Nelle conversazioni che Carlos Castaneda aveva con don Juan emergono nozioni e termini per diventare un uomo di conoscenza (o di sapere), per chi ha letto i suoi testi noterà inoltre che non viene quasi mai usata la parola sciamano.

Per dare una più ampia definizione di uomo di conoscenza (o di sapere) l’argomento verrà trattato in un topic a parte, al momento per darne una spiegazione superficiale cito un passaggio dal primo libro di Carlos Castaneda, Gli insegnamenti di don Juan ed. Rizzoli, di cui troverete una breve recensione al seguente link interno: http://sciamanesimo.forumattivo.com/t989-gli-insegnamenti-di-don-juan , don Juan alla domanda di CC su chi fosse l’uomo di sapere risponde:

"Un uomo di sapere è quello che ha affrontato tutte le difficoltà che comporta la conoscenza. Un uomo che è andato, senza fretta né esitazioni, il più lontano possibile lungo la strada che porta alla scoperta dei segreti del potere e della conoscenza.”

Dietro a queste frasi in realtà c’è molto di più.

Quando un uomo decide di fare questo percorso, ovviamente mi riferisco allo sciamanesimo tolteco secondo gli scritti di Castaneda, si troverà a dover sfidare ed a sconfiggere quattro ostacoli o come li definisce don Juan quattro nemici naturali dell’uomo.

Oggi vedremo il primo, terribile, insidioso e difficile da combattere è: la PAURA.

Agli inizi, quando si incomincia ad imparare, ci si trova spaesati, non si hanno obiettivi chiari, si cercano conferme, risultati…

L’inizio è sempre lento, a causa di questo molte persone impazienti di avere un esito abbandonano la via, quando incomincia ad imparare si accorgerà che tutto ciò che avrà imparato è ben diverso da ciò che aveva immaginato, questo fa sì che si crei un conflitto interno, dubbi, incertezze. Si ritroverà inspiegabilmente vittima della paura, la paura ad esempio che la sua ragione è per sempre compromessa.

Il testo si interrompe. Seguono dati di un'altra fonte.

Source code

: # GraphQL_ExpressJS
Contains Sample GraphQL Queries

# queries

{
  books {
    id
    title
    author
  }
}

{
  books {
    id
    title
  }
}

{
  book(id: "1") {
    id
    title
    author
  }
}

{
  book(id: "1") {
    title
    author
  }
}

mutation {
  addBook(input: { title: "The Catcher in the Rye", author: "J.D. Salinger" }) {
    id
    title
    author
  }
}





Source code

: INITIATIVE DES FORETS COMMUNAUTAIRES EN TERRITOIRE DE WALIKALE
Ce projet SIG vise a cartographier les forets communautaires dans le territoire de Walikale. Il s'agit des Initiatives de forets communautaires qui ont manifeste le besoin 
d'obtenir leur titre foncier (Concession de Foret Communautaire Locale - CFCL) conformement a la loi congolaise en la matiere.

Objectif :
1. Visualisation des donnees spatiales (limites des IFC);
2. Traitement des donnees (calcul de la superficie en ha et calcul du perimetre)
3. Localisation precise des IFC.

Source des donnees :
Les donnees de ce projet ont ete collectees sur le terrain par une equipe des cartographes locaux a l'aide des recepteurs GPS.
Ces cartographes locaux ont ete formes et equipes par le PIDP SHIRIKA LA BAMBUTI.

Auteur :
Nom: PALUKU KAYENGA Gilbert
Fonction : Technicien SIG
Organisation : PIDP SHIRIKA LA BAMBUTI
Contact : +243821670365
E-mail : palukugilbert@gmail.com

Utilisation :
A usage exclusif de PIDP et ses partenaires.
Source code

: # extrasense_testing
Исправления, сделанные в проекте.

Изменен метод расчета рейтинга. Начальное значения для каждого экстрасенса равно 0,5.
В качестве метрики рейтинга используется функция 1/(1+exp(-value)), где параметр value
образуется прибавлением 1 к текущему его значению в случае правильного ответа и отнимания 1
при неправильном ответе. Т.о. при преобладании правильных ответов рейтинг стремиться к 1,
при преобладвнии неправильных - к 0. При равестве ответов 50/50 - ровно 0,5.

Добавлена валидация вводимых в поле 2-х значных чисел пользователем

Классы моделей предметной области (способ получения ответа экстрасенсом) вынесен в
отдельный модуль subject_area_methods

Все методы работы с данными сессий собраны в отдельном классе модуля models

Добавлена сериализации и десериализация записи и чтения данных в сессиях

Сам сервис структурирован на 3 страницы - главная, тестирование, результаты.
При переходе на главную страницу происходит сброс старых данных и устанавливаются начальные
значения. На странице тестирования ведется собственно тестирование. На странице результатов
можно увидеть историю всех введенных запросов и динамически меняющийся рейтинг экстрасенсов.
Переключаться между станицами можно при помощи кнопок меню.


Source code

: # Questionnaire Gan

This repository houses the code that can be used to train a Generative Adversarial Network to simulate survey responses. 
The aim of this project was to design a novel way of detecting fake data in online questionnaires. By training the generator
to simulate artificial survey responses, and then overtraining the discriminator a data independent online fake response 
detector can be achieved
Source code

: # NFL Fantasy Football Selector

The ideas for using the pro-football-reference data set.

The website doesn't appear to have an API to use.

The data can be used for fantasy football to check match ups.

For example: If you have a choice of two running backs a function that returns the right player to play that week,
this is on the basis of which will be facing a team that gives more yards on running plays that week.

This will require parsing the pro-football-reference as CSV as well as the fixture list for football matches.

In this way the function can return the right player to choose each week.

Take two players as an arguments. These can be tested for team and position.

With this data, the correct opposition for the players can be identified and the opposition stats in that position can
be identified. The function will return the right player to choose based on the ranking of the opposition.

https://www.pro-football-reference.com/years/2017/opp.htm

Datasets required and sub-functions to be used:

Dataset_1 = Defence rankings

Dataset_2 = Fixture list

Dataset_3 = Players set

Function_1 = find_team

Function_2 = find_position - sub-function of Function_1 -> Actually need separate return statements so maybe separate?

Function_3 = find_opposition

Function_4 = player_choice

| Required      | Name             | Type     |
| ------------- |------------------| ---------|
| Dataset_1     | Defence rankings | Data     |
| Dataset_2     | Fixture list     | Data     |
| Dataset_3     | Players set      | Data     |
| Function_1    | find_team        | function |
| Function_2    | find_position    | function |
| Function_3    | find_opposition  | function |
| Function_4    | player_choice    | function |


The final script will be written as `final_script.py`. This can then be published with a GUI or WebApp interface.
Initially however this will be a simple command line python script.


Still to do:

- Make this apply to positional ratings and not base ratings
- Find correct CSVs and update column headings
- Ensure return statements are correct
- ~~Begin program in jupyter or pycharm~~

Invece non si rende conto che in realtà ha incontrato il primo dei nemici naturali dell’uomo: la PAURA.

Può presentarsi in varie forme, può essere così sottile da essere difficilmente identificabile, il risultato sarà sempre lo stesso: creare un debilitante squilibrio, si sarà in preda all’incertezza sullo scopo e sulla direzione intrapresa, si avrà la sensazione che la propria razionalità sia perduta per sempre, ci si sentirà isolati…

Se l’uomo, in preda alla paura, fuggirà o se cederà ad essa, non riuscirà più a intraprendere questo cammino, non riuscirà mai a diventare un uomo di conoscenza, il suo percorso sarà per sempre compromesso.

L’unico modo per sconfiggerla è affrontarla, andare avanti malgrado tutto, perseverare sempre, non fermarsi mai neanche in preda al panico puro.
Per fare questo deve anche riconoscerla, mai negare la sua esistenza.

Anche se richiede diverso tempo bisogna deliberatamente rimanere ben saldi, ciò porterà ad avere più fiducia e di conseguenza l’intento si rafforzerà e la paura scomparirà in un baleno per sempre.

Una volta sconfitta l’uomo sarà libero per sempre dalla paura, al suo posto avrà ottenuto la chiarezza o la lucidità…il secondo nemico naturale dell’uomo, che vedremo più avanti.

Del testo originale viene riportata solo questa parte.